Des perquisitions ont eu lieu jeudi dernier, 12 octobre, au domicile de Rachida Dati, actuelle ministre de la Culture et maire du 7e arrondissement de Paris, dans le cadre d’une enquête pour corruption. Ce type d’opération est mené par l’Office central de lutte contre la corruption et les infractions financières et fiscales (OCLCIFF). Selon des sources proches du dossier, l’enquête se concentre sur des soupçons selon lesquels Rachida Dati aurait perçu 299 000 euros d’honoraires de GDF Suez alors qu’elle était députée européenne, sans en déclarer la provenance au Parlement européen.
EN BREF
- Des perquisitions ont été effectuées au domicile de Rachida Dati dans le cadre d’une enquête pour corruption.
- Elle est soupçonnée d’avoir perçu 299 000 euros d’honoraires non déclarés au Parlement européen.
- Dati doit comparaître devant le tribunal dans un autre dossier de corruption impliquant Carlos Ghosn.
Les perquisitions ont été réalisées dans le cadre d’une information judiciaire ouverte le 14 octobre, qui vise à faire lumière sur les liens financiers de la ministre avec GDF Suez. Ce sont des instances judiciaires à Paris qui supervisent actuellement cette enquête. Il est notable qu’un précédent reportage diffusé au début du mois de juin sur France 2 a révélé que les fonds de GDF Suez avaient transité par un cabinet d’avocats, STC Partners, avant de revenir aux comptes de Mme Dati en 2010 et 2011.
D’après cette même enquête, il est apparu que l’origine de ces revenus n’a pas été déclarée, ce qui enfreindrait les règles établies pour éviter les conflits d’intérêts au sein du Parlement européen. Le témoignage des députés européens et des textes législatifs imposent clairement la transparence, soulignant l’importance d’une déclaration des honoraires perçus par les élus.
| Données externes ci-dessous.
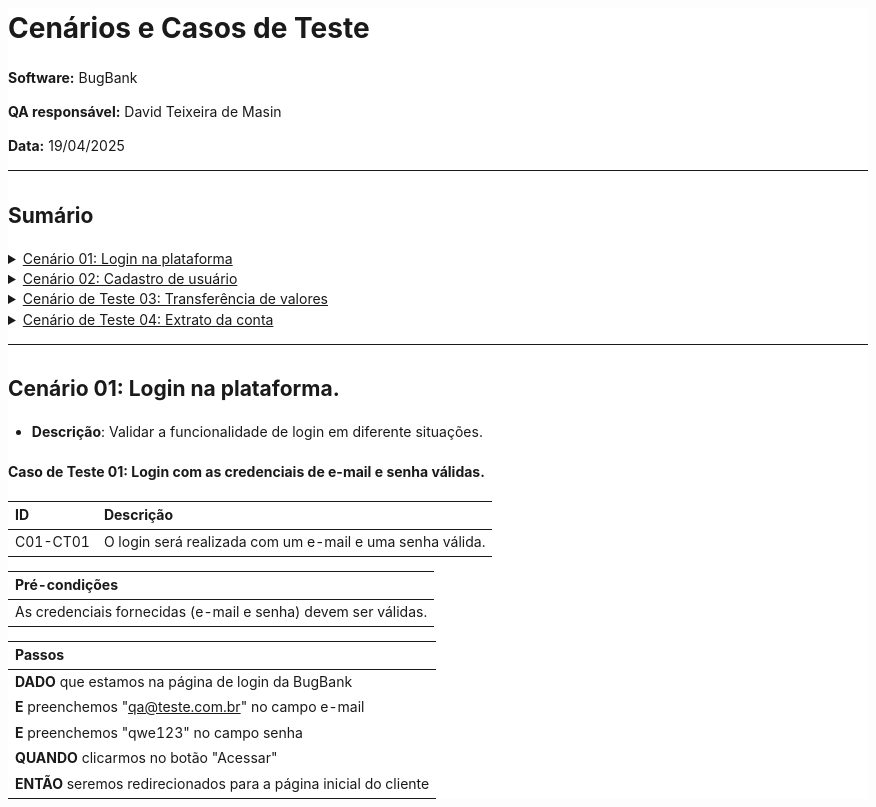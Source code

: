 <a id="top"></a>

# Cenários e Casos de Teste

**Software:** BugBank

**QA responsável:** David Teixeira de Masin

**Data:** 19/04/2025

---

<a id="index"></a>

## Sumário

<details><summary><a href="#c01">Cenário 01: Login na plataforma</a></summary></details>

<details><summary><a href="#c02">Cenário 02: Cadastro de usuário</a></summary></details>

<details><summary><a href="#c03">Cenário de Teste 03: Transferência de valores</a></summary></details>

<details><summary><a href="#c04">Cenário de Teste 04: Extrato da conta</a></summary></details>


---

<a id="c01"></a>

## Cenário 01: Login na plataforma.

- **Descrição**: Validar a funcionalidade de login em diferente situações.


#### Caso de Teste 01: Login com as credenciais de e-mail e senha válidas.

| ID |  Descrição |
| :--------- | :---------- |
| C01-CT01 | O login será realizada com um e-mail e uma senha válida. |

| **Pré-condições** |
| :--------- |
| As credenciais fornecidas (e-mail e senha) devem ser válidas. |

| **Passos** |
| :--------- |
| **DADO** que estamos na página de login da BugBank |
| **E** preenchemos "qa@teste.com.br" no campo e-mail |
| **E** preenchemos "qwe123" no campo senha |
| **QUANDO** clicarmos no botão "Acessar" |
| **ENTÃO** seremos redirecionados para a página inicial do cliente |
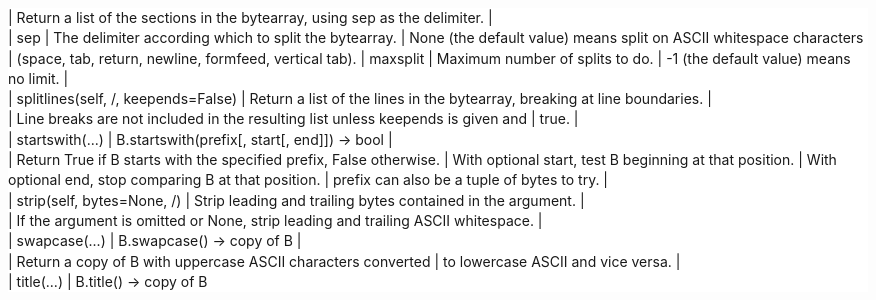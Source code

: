  |      Return a list of the sections in the bytearray, using sep as the delimiter.
 |      
 |      sep
 |        The delimiter according which to split the bytearray.
 |        None (the default value) means split on ASCII whitespace characters
 |        (space, tab, return, newline, formfeed, vertical tab).
 |      maxsplit
 |        Maximum number of splits to do.
 |        -1 (the default value) means no limit.
 |  
 |  splitlines(self, /, keepends=False)
 |      Return a list of the lines in the bytearray, breaking at line boundaries.
 |      
 |      Line breaks are not included in the resulting list unless keepends is given and
 |      true.
 |  
 |  startswith(...)
 |      B.startswith(prefix&#91;, start&#91;, end]]) -> bool
 |      
 |      Return True if B starts with the specified prefix, False otherwise.
 |      With optional start, test B beginning at that position.
 |      With optional end, stop comparing B at that position.
 |      prefix can also be a tuple of bytes to try.
 |  
 |  strip(self, bytes=None, /)
 |      Strip leading and trailing bytes contained in the argument.
 |      
 |      If the argument is omitted or None, strip leading and trailing ASCII whitespace.
 |  
 |  swapcase(...)
 |      B.swapcase() -> copy of B
 |      
 |      Return a copy of B with uppercase ASCII characters converted
 |      to lowercase ASCII and vice versa.
 |  
 |  title(...)
 |      B.title() -> copy of B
Précédents et défis judiciaires
Interrogé par l’AFP, l’entourage de Rachida Dati a choisi de ne pas commenter ces allégations. Toutefois, elle a récemment qualifié ces accusations de « diffamatoires », assurant que les documents en question avaient déjà été examinés par la justice dans le cadre d’une autre enquête dite « affaire Carlos Ghosn », où elle fait face à une mise en examen pour corruption passive.
« Tout cela est déclaré, est très au clair », a-t-elle affirmé, niant fermement avoir été rémunérée par GDF Suez.
Rachida Dati, ministre de la Culture
Malgré ces affirmations, des sources indiquent que les documents comptables du cabinet STC n’ont pas encore été saisis ni examinés par la justice. Cela soulève des questions quant à la profondeur des enquêtes et à la traçabilité des fonds.
En parallèle, Rachida Dati est également poursuivie dans un autre dossier lié à des accusations de corruption et de trafic d’influence, en lien avec Carlos Ghosn, l’ex-directeur de Renault-Nissan. Le procès afférent à cette affaire est prévu du 16 au 28 septembre 2026, une échéance qui pourrait avoir de lourdes conséquences sur la carrière de la ministre.
Pour aggraver son cas, elle est sous le coup d’une autre enquête ouverte par le parquet de Paris, concernant une éventuelle non-déclaration de bijoux de luxe. Ce cumul d’affaires met en lumière non seulement la complexité de sa situation juridique, mais également les défis institutionnels auxquels elle est confrontée dans le cadre de ses fonctions publiques.
Dans ce climat d’incertitude, les questions sur la probité et l’éthique au sein du gouvernement sont plus que jamais d’actualité. Le cas de Rachida Dati pourrait en effet servir de point de référence pour des réformes futures en matière de transparence des élus, un sujet qui préoccupe de nombreux citoyens.